<<<<
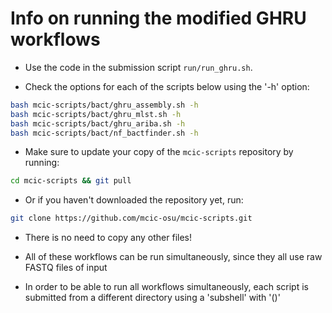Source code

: # Info on running the modified GHRU workflows

- Use the code in the submission script `run/run_ghru.sh`.

- Check the options for each of the scripts below using the '-h' option:

```bash
bash mcic-scripts/bact/ghru_assembly.sh -h
bash mcic-scripts/bact/ghru_mlst.sh -h
bash mcic-scripts/bact/ghru_ariba.sh -h
bash mcic-scripts/bact/nf_bactfinder.sh -h
```

- Make sure to update your copy of the `mcic-scripts` repository by running:

```bash
cd mcic-scripts && git pull
```

- Or if you haven't downloaded the repository yet, run:

```bash
git clone https://github.com/mcic-osu/mcic-scripts.git
```

- There is no need to copy any other files!

- All of these workflows can be run simultaneously, since they all use raw FASTQ files of input

- In order to be able to run all workflows simultaneously, 
  each script is submitted from a different directory using a 'subshell' with '()'
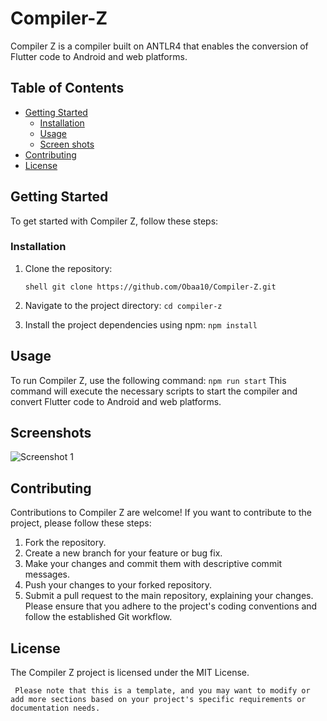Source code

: # Compiler-Z
Compiler Z is a compiler built on ANTLR4 that enables the conversion of Flutter code to Android and web platforms.

## Table of Contents

- [Getting Started](#getting-started)
  - [Installation](#installation)
  - [Usage](#usage)
  - [Screen shots](#Screenshots)
- [Contributing](#contributing)
- [License](#license)

## Getting Started

To get started with Compiler Z, follow these steps:

### Installation

1. Clone the repository:

   ```shell git clone https://github.com/Obaa10/Compiler-Z.git```
2. Navigate to the project directory:
  ```cd compiler-z```
3. Install the project dependencies using npm:
  ```npm install```

## Usage
To run Compiler Z, use the following command:
```npm run start```
This command will execute the necessary scripts to start the compiler and convert Flutter code to Android and web platforms.

## Screenshots

![Screenshot 1](screenshots/screenshot1.png)


## Contributing
Contributions to Compiler Z are welcome! If you want to contribute to the project, please follow these steps:

1. Fork the repository.
2. Create a new branch for your feature or bug fix.
3. Make your changes and commit them with descriptive commit messages.
4. Push your changes to your forked repository.
5. Submit a pull request to the main repository, explaining your changes.
Please ensure that you adhere to the project's coding conventions and follow the established Git workflow.


## License
The Compiler Z project is licensed under the MIT License.

``` Please note that this is a template, and you may want to modify or add more sections based on your project's specific requirements or documentation needs.```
>>>>
PROMPT >> Select the lines from the entries that include the word "repository".

SOLUTION >>
- Make sure to update your copy of the `mcic-scripts` repository by running:
- Or if you haven't downloaded the repository yet, run:
1. Clone the repository:
1. Fork the repository.
4. Push your changes to your forked repository.
5. Submit a pull request to the main repository, explaining your changes.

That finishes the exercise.